Two Salt Lake City men trekking through remote villages in northern India helped stranded residents there seek safety among the region’s worst flooding in 80 years, said Edwin Wall, one of the men’s fathers, on Monday.
Utah natives Alex Wall and Bowen Humphreys, both 22, were high in the mountains in Uttarakhand state when torrential rains struck recently. The resulting flooding and landslides have killed perhaps a thousand people and stranded many more, according to Indian reports.
Alex Wall’s group was on its last leg of a trek through the remote Himalayan villages when the monsoon struck. Roads and bridges were washed out and the Indian government declared a national crisis.
An email Alex Wall sent his parents Friday detailed the group’s tracks through the mountains, and eventually to safety:
“We began hiking back to Milam, hoping to remain there until the government managed to fix the bridges. On the way, not two kilometers north of Toling, where the bridge crossing the river to Rilkot […] had also been destroyed. There was another bridge upstream that we tried to repair, but the logs we fetched, though about twenty feet long, couldn’t reach the other side.”
The men, both of whom have extensive wilderness and outdoor medicine training, were hiking the more than 10 miles from Rilkot to Milam, more storms on the way, when they were found by an Indo-Tibetan Border Police troops that had been dispatched to rescue the group of Americans, Alex Wall wrote.
“Basically, we got an army escort back to Milam, got fed and sheltered, and were able to exit the following day via [Indian Air Force] helicopter.”
The Salt Lake families said Monday they aren’t nervous when their sons are trekking the perilous regions.

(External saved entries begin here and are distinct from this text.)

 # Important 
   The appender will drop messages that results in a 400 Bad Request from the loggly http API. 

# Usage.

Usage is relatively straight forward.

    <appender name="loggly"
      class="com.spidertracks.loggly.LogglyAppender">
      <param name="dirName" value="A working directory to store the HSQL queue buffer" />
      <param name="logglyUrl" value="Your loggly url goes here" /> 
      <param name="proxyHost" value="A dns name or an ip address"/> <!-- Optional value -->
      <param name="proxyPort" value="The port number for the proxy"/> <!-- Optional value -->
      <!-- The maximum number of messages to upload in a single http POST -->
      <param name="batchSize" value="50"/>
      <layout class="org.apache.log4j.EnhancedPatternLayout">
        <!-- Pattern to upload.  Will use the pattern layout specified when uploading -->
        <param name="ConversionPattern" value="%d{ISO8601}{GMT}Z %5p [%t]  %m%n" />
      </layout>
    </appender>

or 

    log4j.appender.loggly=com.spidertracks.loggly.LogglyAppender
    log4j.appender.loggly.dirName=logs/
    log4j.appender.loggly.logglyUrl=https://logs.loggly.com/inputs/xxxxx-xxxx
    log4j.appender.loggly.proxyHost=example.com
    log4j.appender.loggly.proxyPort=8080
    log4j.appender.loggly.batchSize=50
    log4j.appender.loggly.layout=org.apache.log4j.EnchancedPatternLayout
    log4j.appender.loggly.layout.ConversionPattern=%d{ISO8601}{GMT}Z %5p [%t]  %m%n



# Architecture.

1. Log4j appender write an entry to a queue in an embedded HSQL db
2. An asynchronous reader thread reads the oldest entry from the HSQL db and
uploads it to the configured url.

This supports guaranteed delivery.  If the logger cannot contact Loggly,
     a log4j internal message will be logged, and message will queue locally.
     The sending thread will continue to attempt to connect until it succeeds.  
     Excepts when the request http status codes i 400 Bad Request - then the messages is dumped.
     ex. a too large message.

The men were rescued, but Ed Wall made clear they were trained for the situation. Humphreys is an Eagle Scout, and Alex Wall took a Himalayan backpacking course with the National Outdoor Leadership School (NOLS) three years ago.
“Because he was prepared, he ended up in a situation where he was not in trouble, but rather made intelligent and competent moves and was able to assist” in helping the villagers, the father said. “They bring with them years of not only outdoor experience, but years of developing leadership techniques and wilderness techniques.”

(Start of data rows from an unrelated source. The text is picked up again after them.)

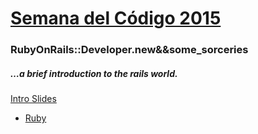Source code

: # [Semana del Código 2015](http://semanadelcodigo.com/)

### RubyOnRails::Developer.new&&some_sorceries

##### …a brief introduction to the rails world.

[Intro Slides](https://docs.google.com/presentation/d/14vXfgRytpmrTAKUAcLj2uDwMuvAvBUz1ymSTv-sr0SM/edit?usp=sharing)

* [Ruby]()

Indian media have reported food, water and medicine shortages, with The Hawk newspaper saying the army had evacuated thousands of residents after landslides and mass flooding ravaged the area.
Uttarakhand is home to 10.1 million people, and authorities expect the death toll in the monsoon-struck region to rise after the weather clears and searches continue.
Two others on the India trip, Eddie Simon from Minneapolis, and Max Kaniger from Kansas City, also have experience with NOLS.